10.28.2014

Apple Pay - The Way Forward for Secure and Easy Payments

Apple Pay Review: Easy to Use, but Still Hard to Find

Excerpt:

To set up Apple Pay on an iPhone 6, tap the plus sign in the included Passbook app. You only have to do this once: The app will prompt you to add one of your existing credit cards by typing in its digits or snapping a photo. Apple Pay works with most existing major credit and debit cards, which you can add to your phone in a matter of minutes. The exceptions are cards from some smaller banks, store-branded cards and corporate cards. At the store, look for an Apple Pay logo, or more likely the universal contactless payment logo—a sideways Wi-Fi symbol with a hand approaching it. Once you’re rung up, hold your iPhone near the credit-card terminal. You don’t have to tap or swipe—the connection happens over a wireless system called near-field communication, or NFC. When your iPhone gets close enough, an image of your credit cards appears on its screen, even if the phone is asleep or you’re playing “ Candy Crush Saga . ” If you’re ready to pay, lightly put your finger on the Touch ID sensor to approve it. If you want to pick a card other than your designated default card, just tap one, then do the finger scan. Nobody else’s finger will work unless you’ve registered that person’s print on your phone. (I tried.) At most stores, that’s it—you’re done. A few might ask you to sign a receipt or punch in your debit card’s PIN. In my tests, only one sales clerk got confused, and we figured it out together. Contrast that with an experience I had earlier this year with the competing PayPal app while heading to lunch with colleagues.
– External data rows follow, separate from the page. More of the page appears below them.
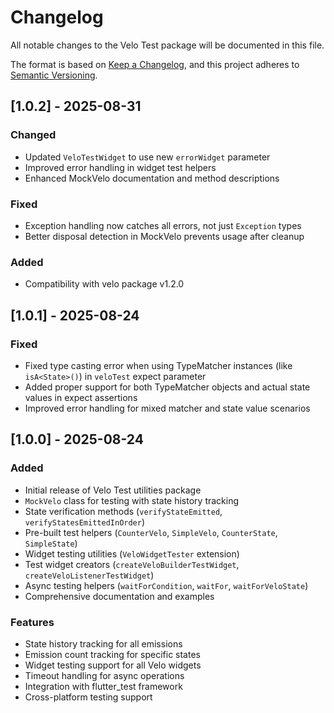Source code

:# Changelog

All notable changes to the Velo Test package will be documented in this file.

The format is based on [Keep a Changelog](https://keepachangelog.com/en/1.0.0/),
and this project adheres to [Semantic Versioning](https://semver.org/spec/v2.0.0.html).

## [1.0.2] - 2025-08-31

### Changed
- Updated `VeloTestWidget` to use new `errorWidget` parameter
- Improved error handling in widget test helpers
- Enhanced MockVelo documentation and method descriptions

### Fixed
- Exception handling now catches all errors, not just `Exception` types
- Better disposal detection in MockVelo prevents usage after cleanup

### Added
- Compatibility with velo package v1.2.0

## [1.0.1] - 2025-08-24

### Fixed
- Fixed type casting error when using TypeMatcher instances (like `isA<State>()`) in `veloTest` expect parameter
- Added proper support for both TypeMatcher objects and actual state values in expect assertions
- Improved error handling for mixed matcher and state value scenarios

## [1.0.0] - 2025-08-24

### Added
- Initial release of Velo Test utilities package
- `MockVelo` class for testing with state history tracking
- State verification methods (`verifyStateEmitted`, `verifyStatesEmittedInOrder`)
- Pre-built test helpers (`CounterVelo`, `SimpleVelo`, `CounterState`, `SimpleState`)
- Widget testing utilities (`VeloWidgetTester` extension)
- Test widget creators (`createVeloBuilderTestWidget`, `createVeloListenerTestWidget`)
- Async testing helpers (`waitForCondition`, `waitFor`, `waitForVeloState`)
- Comprehensive documentation and examples

### Features
- State history tracking for all emissions
- Emission count tracking for specific states
- Widget testing support for all Velo widgets
- Timeout handling for async operations
- Integration with flutter_test framework
- Cross-platform testing support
PayPal had hired people to stand in front of the restaurant, telling people they’d get $5 off if they paid with its app. But doing that required downloading the app, remembering your PayPal password, finding the restaurant in the app then tapping to pay there. Most of my friends decided they’d rather forgo $5 than pay by phone. Google Wallet and Softcard, a joint effort of AT&T , T-Mobile and Verizon that work on some NFC-equipped Android phones, aren’t much better. Both require you to unlock your phone and type a code into an app. That¹s too many steps to be convenient.
How to Try Apple Pay Today—and Where to Use It 

Comments: I don't shop enough to need it. I'm sure that my next IPhone will be an Apple Pay enabled devices - but that is several years away.